Ekoteologi dalam Islam
Islam merupakan agama yang memberikan perhatian yang cukup besar terhadap Lingkungan hidup, karena dalam ajaran Islam (ayat-ayat Al-Qur’an) mengandung prinsip-prinsip etika lingkungan. Sehingga dapat dikatakan Islam merupakan petunjuk, arahan dan barometer benar tidaknya suatu tindakan dan perbuatan manusia.
Islam sebagai agama yang tidak hanya mengatur hubungan manusia dengan Khaliqnya. Akan tetapi juga hubungan manusia dengan sesama makluk, sesungguhnya telah memiliki landasan normatif. Hubungan ini terjadi baik secara implisit maupun eksplisit tentang menjaga dan melestarikan lingkungan hidup. Inilah nilai ekoteologi dalam Islam.
Misal, tentang tugas melestarikan lingkungan hidup yang merupakan manifestasi iman (lihat, QS. AlA’raf [7]: 85), merusak lingkungan merupakan sifat orang- orang munafik (lihat, QS. Al-Baqarah [2]: 205), alam semesta merupakan anugerah dari Allah SWT untuk manusia (lihat, QS. Luqman [31]: 20; QS. Ibrahim [14]: 32-33), manusia adalah khalifah untuk menjaga kemakmuran lingkungan hidup (lihat, QS. AlAn’am [6]: 165), dan kerusakan yang terjadi di muka bumi akibat dari ulah tangan manusia yang tidak bertanggung jawab (lihat, QS. As- Syuura [42]: 30; QS. Al-A’raf [7]: 56).
Alam semesta merupakan hasil ciptaan dari sang pencipta, ciptaan Allah memang berpuncak pada manusia, manusia merupakan ciptaan yang istimewa. Dalam perspektif Islam Manusia dan lingkungan memiliki hubungan relasi yang sangat erat karena Allah Swt menciptakan alam ini termasuk di dalamnya manusia dan lingkungan dalam keseimbangan dan keserasian.
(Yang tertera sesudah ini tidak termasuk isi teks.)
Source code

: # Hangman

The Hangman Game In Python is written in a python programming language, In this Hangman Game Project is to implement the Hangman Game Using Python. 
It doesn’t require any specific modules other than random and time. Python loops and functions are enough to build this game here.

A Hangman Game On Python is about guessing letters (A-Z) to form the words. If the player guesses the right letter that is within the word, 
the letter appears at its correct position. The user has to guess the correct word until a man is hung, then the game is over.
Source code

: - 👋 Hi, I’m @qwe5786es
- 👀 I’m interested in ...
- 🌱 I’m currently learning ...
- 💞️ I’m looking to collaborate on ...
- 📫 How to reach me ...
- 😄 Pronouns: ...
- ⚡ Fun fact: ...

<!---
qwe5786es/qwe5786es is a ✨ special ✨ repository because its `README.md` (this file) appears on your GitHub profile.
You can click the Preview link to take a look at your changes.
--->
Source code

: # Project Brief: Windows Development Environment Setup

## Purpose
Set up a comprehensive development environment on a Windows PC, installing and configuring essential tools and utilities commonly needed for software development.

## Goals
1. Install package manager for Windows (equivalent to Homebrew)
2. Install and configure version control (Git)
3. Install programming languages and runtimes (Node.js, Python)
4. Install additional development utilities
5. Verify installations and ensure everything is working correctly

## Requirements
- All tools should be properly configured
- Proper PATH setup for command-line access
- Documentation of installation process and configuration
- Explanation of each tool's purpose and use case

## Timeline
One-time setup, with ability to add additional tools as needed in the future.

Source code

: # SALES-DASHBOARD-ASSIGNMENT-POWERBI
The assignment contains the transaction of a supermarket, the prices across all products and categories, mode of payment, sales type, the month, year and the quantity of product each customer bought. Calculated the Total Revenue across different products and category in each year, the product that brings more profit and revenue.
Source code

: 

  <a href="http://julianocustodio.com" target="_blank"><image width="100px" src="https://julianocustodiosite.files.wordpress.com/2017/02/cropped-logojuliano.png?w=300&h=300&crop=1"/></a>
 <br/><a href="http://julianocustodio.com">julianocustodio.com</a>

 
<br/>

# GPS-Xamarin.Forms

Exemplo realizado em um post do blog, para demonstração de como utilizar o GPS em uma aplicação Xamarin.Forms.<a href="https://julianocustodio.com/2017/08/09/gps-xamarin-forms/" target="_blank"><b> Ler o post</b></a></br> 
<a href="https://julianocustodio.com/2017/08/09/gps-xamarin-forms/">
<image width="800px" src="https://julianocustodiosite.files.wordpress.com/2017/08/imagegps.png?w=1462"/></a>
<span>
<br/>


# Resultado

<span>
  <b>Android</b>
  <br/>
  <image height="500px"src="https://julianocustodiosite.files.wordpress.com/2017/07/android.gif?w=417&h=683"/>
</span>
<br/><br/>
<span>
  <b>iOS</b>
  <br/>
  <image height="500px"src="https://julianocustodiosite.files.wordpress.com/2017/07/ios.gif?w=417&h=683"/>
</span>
Keseimbangan dan keserasian ini harus dijaga agar tidak mengalami kerusakan. Kelangsusungan kehidupan di alam ini pun saling terkait yang jika salah satu komponen mengalami gangguan luar biasa maka akan berpengaruh terhadap komponen yang lain. (Alef Theria Wasim, 2005).
Ekoteologi dan Maqashid asy-Syariah
Tujuan agama adalah melindungi, menjaga serta merawat agama, kehidupan, akal budi dan akal pikir, anak cucu serta sifat juga merawat persamaan serta kebebasan yang sering kita dengar dengan Maqashid asy-syariah.
Melindungi, menjaga dan merawat lingkungan adalah tujuan utama dari hubungan dimaksud. Jika situasi lingkungan semakin terus memburuk maka pada akhirnya kehidupan tidak akan ada lagi tentu saja agama pun tidak akan ada lagi.
Salah satu prinsip atau kaidah fiqih (hukum Islam) yang terkait dengan pemeliharaan lingkungan adalah la dlarara wa la dlirar (tidak berbahaya dan tidak membahayakan). Prinsip ini diambil dari ayat-ayat al-Quran (seperti QS. Al-Nisa’ (4): 29, QS. al-Baqarah (2): 195, 231, 233, dan 282) dan hadits-hadits Nabi Saw.
Dari kaidah ini dan juga kaidah-kaidah fikih yang lain, kita dapat mengembangkannya pada zaman sekarang, terutama terkait dengan mereka yang sering mengganggu ketertiban lingkungan dan melampaui batas, seperti yang dilakukan oleh industri-industri besar dan perusahaan-perusahaan yang tidak peduli dengan dampak yang bakal menimpa masyarakat.
Dalam menjaga dan melestarikan lingkungan hidup, perlu adanya kesadaran kolektif. Di situlah peran masyarakat secara umum khususnya umat Islam sangatl dibutuhkan dengan berpedoman pada wahyu ilahi serta memperhatikan kaidah fikih serta tujuan-tujuan ditetapkannya syari’at (Maqashid asy-syariah).
Kesadaran dalam rupa ekoteologi yang memberikan pengertian pentingnya menjaga kelestarian lingkungan hidup agar bisa dinikmati oleh generasi yang akan datang.